§ **What to produce**
What follows is a set of records. Retype them exactly, leaving out the pictures.

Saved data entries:

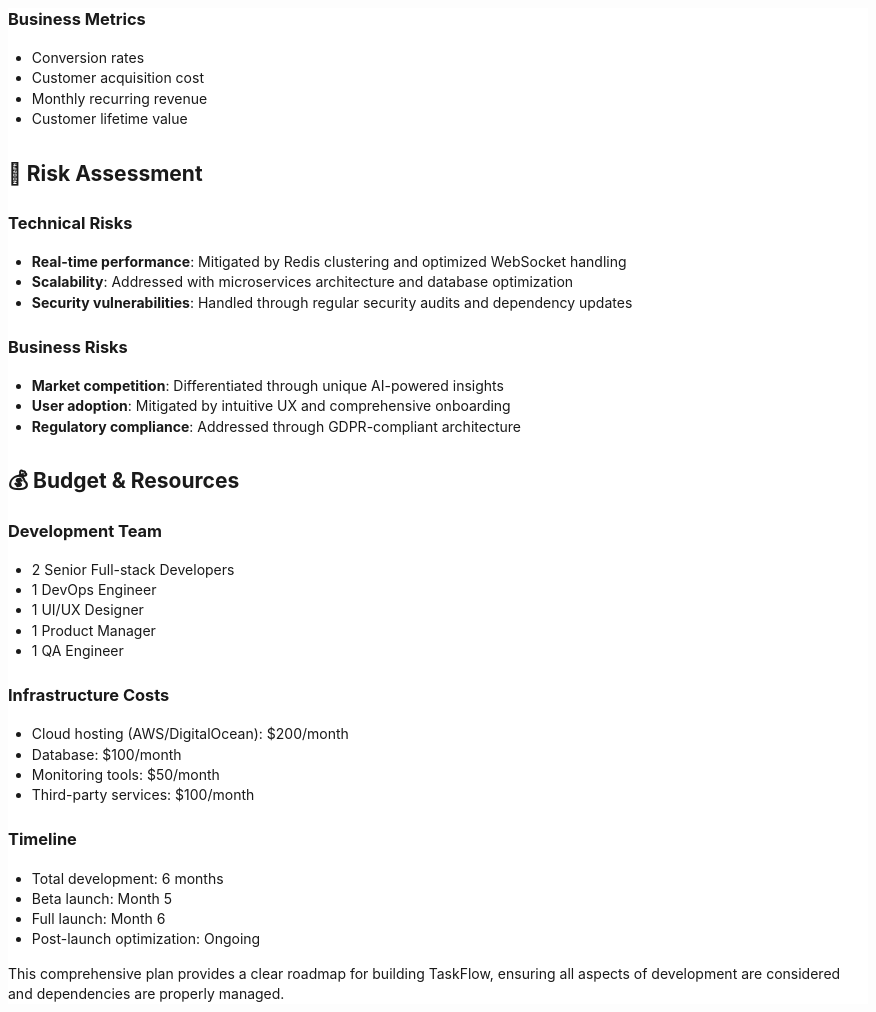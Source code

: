 ### Business Metrics
- Conversion rates
- Customer acquisition cost
- Monthly recurring revenue
- Customer lifetime value

## 🎯 Risk Assessment

### Technical Risks
- **Real-time performance**: Mitigated by Redis clustering and optimized WebSocket handling
- **Scalability**: Addressed with microservices architecture and database optimization
- **Security vulnerabilities**: Handled through regular security audits and dependency updates

### Business Risks
- **Market competition**: Differentiated through unique AI-powered insights
- **User adoption**: Mitigated by intuitive UX and comprehensive onboarding
- **Regulatory compliance**: Addressed through GDPR-compliant architecture

## 💰 Budget & Resources

### Development Team
- 2 Senior Full-stack Developers
- 1 DevOps Engineer
- 1 UI/UX Designer
- 1 Product Manager
- 1 QA Engineer

### Infrastructure Costs
- Cloud hosting (AWS/DigitalOcean): $200/month
- Database: $100/month
- Monitoring tools: $50/month
- Third-party services: $100/month

### Timeline
- Total development: 6 months
- Beta launch: Month 5
- Full launch: Month 6
- Post-launch optimization: Ongoing

This comprehensive plan provides a clear roadmap for building TaskFlow, ensuring all aspects of development are considered and dependencies are properly managed.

§ **Response area**
Source code

: ### Business Metrics
- Conversion rates
- Customer acquisition cost
- Monthly recurring revenue
- Customer lifetime value

## 🎯 Risk Assessment

### Technical Risks
- **Real-time performance**: Mitigated by Redis clustering and optimized WebSocket handling
- **Scalability**: Addressed with microservices architecture and database optimization
- **Security vulnerabilities**: Handled through regular security audits and dependency updates

### Business Risks
- **Market competition**: Differentiated through unique AI-powered insights
- **User adoption**: Mitigated by intuitive UX and comprehensive onboarding
- **Regulatory compliance**: Addressed through GDPR-compliant architecture

## 💰 Budget & Resources

### Development Team
- 2 Senior Full-stack Developers
- 1 DevOps Engineer
- 1 UI/UX Designer
- 1 Product Manager
- 1 QA Engineer

### Infrastructure Costs
- Cloud hosting (AWS/DigitalOcean): $200/month
- Database: $100/month
- Monitoring tools: $50/month
- Third-party services: $100/month

### Timeline
- Total development: 6 months
- Beta launch: Month 5
- Full launch: Month 6
- Post-launch optimization: Ongoing

This comprehensive plan provides a clear roadmap for building TaskFlow, ensuring all aspects of development are considered and dependencies are properly managed.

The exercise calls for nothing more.